WHAT THE EXERCISE ASKS: Please determine how many lines of the material include the word "sorry", and respond with nothing but that number.

SOURCE DATA:
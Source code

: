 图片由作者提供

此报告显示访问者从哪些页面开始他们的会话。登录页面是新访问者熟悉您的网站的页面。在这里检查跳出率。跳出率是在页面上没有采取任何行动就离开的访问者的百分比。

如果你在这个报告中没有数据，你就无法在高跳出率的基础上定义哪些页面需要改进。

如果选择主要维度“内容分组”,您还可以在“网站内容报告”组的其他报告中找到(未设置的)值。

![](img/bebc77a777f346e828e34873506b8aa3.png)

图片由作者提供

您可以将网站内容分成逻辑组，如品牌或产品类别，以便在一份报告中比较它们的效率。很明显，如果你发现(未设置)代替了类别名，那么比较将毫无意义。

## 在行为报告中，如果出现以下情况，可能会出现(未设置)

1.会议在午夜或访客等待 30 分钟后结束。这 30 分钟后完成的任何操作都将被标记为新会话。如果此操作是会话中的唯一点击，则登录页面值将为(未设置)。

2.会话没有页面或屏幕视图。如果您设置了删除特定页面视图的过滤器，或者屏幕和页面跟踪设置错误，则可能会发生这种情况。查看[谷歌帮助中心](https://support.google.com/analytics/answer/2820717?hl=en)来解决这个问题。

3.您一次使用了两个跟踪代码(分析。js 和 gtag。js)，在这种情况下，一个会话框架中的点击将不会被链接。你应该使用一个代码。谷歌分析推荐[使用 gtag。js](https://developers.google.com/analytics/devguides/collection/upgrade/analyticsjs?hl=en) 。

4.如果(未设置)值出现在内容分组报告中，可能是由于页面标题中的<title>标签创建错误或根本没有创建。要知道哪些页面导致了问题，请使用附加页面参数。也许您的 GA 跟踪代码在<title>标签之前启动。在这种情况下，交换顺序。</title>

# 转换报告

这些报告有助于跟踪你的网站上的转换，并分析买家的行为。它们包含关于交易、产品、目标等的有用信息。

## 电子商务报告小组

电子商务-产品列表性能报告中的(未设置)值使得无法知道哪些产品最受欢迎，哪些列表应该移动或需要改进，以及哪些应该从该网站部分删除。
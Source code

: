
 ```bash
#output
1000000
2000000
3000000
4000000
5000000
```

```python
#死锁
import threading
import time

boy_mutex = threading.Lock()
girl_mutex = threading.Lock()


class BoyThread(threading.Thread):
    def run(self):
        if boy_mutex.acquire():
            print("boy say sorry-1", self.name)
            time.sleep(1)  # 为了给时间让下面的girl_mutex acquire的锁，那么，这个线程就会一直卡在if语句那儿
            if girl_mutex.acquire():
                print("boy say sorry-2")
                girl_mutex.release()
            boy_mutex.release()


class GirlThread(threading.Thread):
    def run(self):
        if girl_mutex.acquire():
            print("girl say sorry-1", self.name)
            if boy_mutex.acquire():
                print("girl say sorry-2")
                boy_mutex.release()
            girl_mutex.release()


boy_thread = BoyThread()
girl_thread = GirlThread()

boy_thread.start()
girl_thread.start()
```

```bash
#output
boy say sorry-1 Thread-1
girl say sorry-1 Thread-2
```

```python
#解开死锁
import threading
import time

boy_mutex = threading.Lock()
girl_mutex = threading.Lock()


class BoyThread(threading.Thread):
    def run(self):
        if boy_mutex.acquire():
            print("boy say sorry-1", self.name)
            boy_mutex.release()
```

RESPONSE AREA: 7